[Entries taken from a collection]
--- START ---
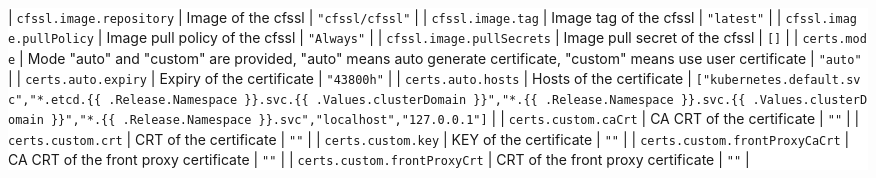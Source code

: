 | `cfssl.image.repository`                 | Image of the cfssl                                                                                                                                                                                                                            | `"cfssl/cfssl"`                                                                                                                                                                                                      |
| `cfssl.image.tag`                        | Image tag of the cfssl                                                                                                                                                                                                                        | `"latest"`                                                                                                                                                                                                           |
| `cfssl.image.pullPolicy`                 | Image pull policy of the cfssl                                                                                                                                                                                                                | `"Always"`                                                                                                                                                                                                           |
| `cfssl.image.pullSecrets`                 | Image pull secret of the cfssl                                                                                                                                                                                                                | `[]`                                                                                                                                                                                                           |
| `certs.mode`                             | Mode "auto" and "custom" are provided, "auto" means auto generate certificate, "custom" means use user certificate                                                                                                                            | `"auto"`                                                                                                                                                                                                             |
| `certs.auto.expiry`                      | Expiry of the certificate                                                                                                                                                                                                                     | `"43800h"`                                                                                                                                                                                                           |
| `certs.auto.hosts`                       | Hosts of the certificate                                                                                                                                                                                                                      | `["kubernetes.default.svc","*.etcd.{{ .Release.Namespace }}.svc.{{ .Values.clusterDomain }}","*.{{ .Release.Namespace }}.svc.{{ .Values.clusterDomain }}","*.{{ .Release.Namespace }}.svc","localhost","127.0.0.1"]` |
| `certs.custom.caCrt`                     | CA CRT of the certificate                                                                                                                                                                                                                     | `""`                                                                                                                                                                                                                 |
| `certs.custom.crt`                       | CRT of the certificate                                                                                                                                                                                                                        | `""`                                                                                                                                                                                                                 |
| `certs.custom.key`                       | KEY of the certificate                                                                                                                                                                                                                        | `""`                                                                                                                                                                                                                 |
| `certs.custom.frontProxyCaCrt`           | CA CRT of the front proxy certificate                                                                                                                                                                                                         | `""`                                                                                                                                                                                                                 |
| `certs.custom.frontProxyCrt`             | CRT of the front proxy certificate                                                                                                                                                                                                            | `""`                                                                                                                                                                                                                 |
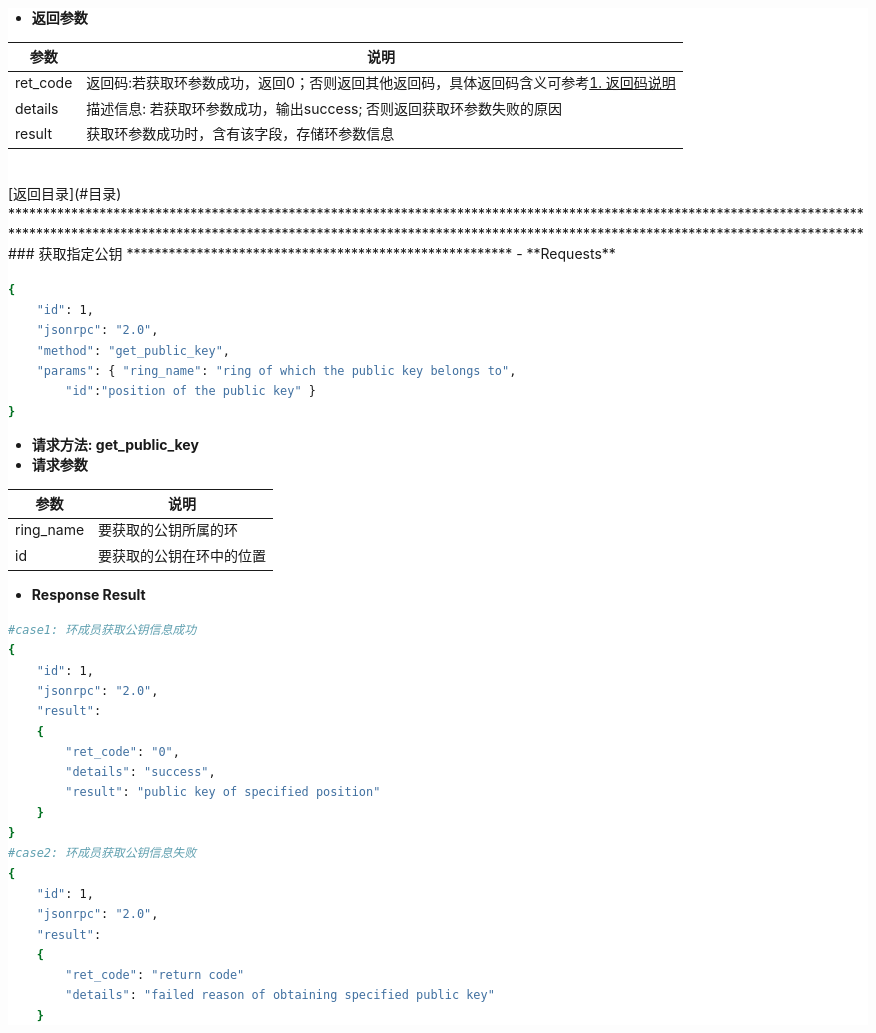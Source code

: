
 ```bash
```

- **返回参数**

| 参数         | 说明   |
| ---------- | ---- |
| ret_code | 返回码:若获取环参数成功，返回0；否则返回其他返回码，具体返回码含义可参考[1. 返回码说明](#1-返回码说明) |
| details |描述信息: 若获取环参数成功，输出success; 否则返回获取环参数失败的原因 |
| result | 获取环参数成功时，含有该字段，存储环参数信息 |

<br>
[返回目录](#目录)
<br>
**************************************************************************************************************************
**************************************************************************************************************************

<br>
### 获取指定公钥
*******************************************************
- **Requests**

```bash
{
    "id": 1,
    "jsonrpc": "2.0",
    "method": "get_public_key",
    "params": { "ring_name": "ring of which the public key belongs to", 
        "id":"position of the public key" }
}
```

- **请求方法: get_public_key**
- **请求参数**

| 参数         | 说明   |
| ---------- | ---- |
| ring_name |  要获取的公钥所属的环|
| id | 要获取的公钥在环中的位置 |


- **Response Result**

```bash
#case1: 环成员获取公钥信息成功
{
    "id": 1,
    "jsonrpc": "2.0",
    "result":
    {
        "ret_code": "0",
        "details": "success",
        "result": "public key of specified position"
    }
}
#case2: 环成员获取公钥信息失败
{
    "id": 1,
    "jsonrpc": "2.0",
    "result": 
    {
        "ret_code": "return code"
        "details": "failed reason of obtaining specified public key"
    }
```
--- END ---
In the data above, find each line where the string "proxy" appears, then copy it.

| `certs.custom.frontProxyCaCrt`           | CA CRT of the front proxy certificate                                                                                                                                                                                                         | `""`                                                                                                                                                                                                                 |
| `certs.custom.frontProxyCrt`             | CRT of the front proxy certificate                                                                                                                                                                                                            | `""`                                                                                                                                                                                                                 |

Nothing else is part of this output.